- _Task details_
Which lines hold the word "with"? Copy each of them from the material.
──────────────────────────────
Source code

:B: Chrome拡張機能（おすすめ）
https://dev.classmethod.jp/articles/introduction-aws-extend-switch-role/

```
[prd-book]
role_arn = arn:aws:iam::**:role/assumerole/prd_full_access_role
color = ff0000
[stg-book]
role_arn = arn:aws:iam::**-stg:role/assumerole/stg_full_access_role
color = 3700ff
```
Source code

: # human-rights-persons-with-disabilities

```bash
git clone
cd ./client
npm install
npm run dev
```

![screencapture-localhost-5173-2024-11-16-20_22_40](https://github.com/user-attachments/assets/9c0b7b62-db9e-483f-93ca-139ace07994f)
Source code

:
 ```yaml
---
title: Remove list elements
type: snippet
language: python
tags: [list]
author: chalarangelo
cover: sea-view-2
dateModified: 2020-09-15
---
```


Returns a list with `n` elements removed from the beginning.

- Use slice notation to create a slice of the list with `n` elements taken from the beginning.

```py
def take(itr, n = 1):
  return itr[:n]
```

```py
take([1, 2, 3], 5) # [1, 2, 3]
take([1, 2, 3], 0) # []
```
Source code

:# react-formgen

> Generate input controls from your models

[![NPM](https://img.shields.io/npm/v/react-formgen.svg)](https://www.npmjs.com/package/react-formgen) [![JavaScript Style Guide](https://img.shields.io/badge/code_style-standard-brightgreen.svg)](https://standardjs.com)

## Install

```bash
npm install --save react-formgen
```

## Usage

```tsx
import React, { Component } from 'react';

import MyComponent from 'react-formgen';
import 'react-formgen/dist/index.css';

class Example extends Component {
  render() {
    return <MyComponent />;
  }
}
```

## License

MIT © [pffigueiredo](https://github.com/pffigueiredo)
──────────────────────────────
- _Answer box_
: # human-rights-persons-with-disabilities
Returns a list with `n` elements removed from the beginning.
- Use slice notation to create a slice of the list with `n` elements taken from the beginning.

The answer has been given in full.